Pénurie de main-d’œuvre qualifiée : les obstacles sur le chemin vers la neutralité carbone

Pour effectuer la transition énergétique, il faudra construire et transformer de nombreuses infrastructures. Cela nécessitera de pouvoir accéder à suffisamment de main-d’œuvre qualifiée. Une tribune de Christian Zeyer, directeur de swisscleantech.

On ne le soulignera jamais assez : le changement climatique exige que nous transformions nos infrastructures, car c’est elles qui détermineront le fait que nous disposerons d’énergies renouvelables en suffisance et que nous les utiliserons de manière efficace.

Prenons l’exemple de l’énergie solaire : en 2022, des installations solaires produisant un total d’environ 900 mégawatt ont été posées sur nos toits. Si nous voulons atteindre les objectifs de l’accord de Paris sur le climat, ce chiffre doit au minimum doubler pour ces trois à cinq prochaines années. Il en va de même pour l’efficacité énergétique des bâtiments et pour le trafic : l’électrification des chauffages et des véhicules doit être accélérée.

Il faut de l’énergie humaine

On peut tourner la question dans tous les sens, il n’en reste pas moins que ces travaux doivent être effectués par des personnes. La pénurie de main-d’œuvre qualifiée n’est donc pas seulement un problème pour l’industrie manufacturière, mais aussi pour le secteur de la construction et des installations.

Une bonne planification et des systèmes de montage intelligents permettent certes de réaliser les projets dans le domaine de l’énergie solaire plus rapidement et avec moins de travail : cela permet de réduire les coûts, mais aussi de monter un plus grand nombre d’installations dans le même temps. Cependant, il faudra toujours des employé-e-s pour amener les panneaux solaires sur les toits, les installer et les brancher. Il n’est donc pas surprenant que l’industrie solaire soit désespérément à la recherche de plus de personnel qualifié. Swissolar, l’association des professionnel-le-s de l’énergie solaire, estime qu’il manque déjà près de 500 personnes dans le secteur. D’ici à 2035, le nombre de professionnel-le-s devra doubler et passer de 10'000 actuellement à 20'000, pour permettre l’installation de modules solaires sur la surface nécessaire à la transition énergétique.

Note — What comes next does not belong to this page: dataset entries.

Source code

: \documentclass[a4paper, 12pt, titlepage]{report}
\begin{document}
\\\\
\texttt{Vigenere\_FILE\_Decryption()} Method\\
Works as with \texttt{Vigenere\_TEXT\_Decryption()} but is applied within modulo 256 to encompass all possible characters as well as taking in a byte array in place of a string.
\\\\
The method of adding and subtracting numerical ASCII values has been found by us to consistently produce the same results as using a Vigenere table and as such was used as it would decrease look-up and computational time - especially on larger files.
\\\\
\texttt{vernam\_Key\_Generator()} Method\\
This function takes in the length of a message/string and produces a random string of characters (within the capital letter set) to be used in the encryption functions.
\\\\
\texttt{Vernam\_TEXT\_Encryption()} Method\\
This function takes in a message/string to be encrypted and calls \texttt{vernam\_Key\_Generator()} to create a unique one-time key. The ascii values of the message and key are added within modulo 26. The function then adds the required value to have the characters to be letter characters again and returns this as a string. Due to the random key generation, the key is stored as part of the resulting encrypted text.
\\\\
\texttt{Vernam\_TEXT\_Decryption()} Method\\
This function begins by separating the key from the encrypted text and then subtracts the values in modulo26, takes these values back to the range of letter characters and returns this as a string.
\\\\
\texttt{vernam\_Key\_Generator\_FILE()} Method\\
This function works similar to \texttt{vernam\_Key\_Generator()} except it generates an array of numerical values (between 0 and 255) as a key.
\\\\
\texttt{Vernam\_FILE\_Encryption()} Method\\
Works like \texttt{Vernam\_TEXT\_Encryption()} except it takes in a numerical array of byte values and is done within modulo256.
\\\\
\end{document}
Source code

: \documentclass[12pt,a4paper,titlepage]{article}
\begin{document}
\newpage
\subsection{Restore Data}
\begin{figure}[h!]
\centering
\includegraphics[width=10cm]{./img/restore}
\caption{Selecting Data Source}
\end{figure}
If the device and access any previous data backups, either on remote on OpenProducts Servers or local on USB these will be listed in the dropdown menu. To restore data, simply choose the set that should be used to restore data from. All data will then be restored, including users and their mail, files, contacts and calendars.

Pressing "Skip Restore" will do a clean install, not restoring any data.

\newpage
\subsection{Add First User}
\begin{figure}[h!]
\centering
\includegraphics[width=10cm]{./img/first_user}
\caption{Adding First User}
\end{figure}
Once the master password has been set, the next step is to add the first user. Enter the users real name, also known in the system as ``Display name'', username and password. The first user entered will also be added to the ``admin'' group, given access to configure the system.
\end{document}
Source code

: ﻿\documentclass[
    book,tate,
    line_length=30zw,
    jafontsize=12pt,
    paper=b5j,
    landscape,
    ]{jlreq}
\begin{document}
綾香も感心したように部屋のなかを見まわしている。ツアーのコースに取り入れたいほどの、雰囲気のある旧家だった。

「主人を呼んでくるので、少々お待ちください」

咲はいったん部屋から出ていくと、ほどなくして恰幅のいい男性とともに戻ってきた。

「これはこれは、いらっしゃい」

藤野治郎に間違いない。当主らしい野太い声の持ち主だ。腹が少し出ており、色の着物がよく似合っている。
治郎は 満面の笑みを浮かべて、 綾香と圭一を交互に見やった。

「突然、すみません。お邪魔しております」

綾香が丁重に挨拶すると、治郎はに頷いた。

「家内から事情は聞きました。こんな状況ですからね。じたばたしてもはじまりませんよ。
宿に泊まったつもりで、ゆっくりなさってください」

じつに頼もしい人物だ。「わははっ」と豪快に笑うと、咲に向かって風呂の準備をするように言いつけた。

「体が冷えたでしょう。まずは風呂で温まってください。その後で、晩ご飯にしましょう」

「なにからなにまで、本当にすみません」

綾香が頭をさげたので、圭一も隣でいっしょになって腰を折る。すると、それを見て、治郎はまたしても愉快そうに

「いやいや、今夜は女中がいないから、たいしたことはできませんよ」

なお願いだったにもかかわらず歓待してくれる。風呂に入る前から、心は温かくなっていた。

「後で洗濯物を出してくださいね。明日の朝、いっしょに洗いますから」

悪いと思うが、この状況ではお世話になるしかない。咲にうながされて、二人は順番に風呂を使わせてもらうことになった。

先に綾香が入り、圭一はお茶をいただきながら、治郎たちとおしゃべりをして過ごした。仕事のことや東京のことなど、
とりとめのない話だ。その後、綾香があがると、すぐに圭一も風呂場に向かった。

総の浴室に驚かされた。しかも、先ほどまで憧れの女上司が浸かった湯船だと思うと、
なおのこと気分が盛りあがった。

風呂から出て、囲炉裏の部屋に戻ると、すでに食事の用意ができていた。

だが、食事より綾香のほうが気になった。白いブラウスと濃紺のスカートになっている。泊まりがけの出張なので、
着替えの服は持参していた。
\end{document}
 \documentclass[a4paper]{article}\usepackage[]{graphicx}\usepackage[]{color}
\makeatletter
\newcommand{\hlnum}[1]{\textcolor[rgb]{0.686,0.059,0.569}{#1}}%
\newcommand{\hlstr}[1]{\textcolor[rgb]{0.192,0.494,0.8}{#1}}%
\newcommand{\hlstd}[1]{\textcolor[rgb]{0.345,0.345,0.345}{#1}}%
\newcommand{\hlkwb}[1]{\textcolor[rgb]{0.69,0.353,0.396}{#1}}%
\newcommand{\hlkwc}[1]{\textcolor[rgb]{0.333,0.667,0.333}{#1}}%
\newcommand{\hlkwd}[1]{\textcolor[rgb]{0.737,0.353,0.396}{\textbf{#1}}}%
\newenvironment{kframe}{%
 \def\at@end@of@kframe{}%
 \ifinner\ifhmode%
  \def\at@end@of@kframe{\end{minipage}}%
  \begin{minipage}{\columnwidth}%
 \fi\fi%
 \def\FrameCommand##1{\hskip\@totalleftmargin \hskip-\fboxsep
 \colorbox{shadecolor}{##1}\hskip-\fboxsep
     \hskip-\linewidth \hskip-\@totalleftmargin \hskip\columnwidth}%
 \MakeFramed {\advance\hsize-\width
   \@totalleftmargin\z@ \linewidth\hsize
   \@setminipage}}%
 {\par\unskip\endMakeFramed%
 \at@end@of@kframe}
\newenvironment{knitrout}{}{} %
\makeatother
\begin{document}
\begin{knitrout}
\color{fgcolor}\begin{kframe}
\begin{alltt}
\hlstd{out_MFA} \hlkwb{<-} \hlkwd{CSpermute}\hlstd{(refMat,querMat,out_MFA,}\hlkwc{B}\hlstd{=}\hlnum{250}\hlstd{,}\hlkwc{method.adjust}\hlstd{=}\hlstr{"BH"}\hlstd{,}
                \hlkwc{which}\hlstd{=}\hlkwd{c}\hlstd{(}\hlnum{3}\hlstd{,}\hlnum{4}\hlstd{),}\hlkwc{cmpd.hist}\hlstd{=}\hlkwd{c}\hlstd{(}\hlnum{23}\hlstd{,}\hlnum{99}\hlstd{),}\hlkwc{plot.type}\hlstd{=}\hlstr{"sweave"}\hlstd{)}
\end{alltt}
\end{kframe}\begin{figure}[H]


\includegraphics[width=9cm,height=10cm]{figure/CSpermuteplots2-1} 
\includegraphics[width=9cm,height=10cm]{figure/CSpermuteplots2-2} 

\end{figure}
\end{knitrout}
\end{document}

Reconversions professionnelles et nouveaux apprentissages

Sans surprise, Swissolar a déjà mis en place des programmes pour former du personnel qualifié. Elle a commencé par proposer des cours à bas seuil, qui permettent par exemple à des réfugié-e-s ou à des personnes de faible niveau scolaire d’être rapidement capables d’effectuer des montages. À cela s’ajoutent des programmes de reconversion professionnelle, dans lesquels des travailleur-euse-s en provenance d’autres domaines sont formé-e-s à la planification et la réalisation d’installations solaires.

De plus, les nouveaux apprentissages pour le montage et l’installation solaires démarreront en automne 2024. L'attestation fédérale de formation professionnelle « AFP monteur/monteuse solaire » pourra être obtenue après deux ans d'apprentissage, et le certificat fédéral de capacité « CFC installateur/installatrice solaire » après trois ans de formation. Aujourd’hui déjà, les sociétés solaires peuvent proposer des stages d’initiation dans les deux nouvelles professions. 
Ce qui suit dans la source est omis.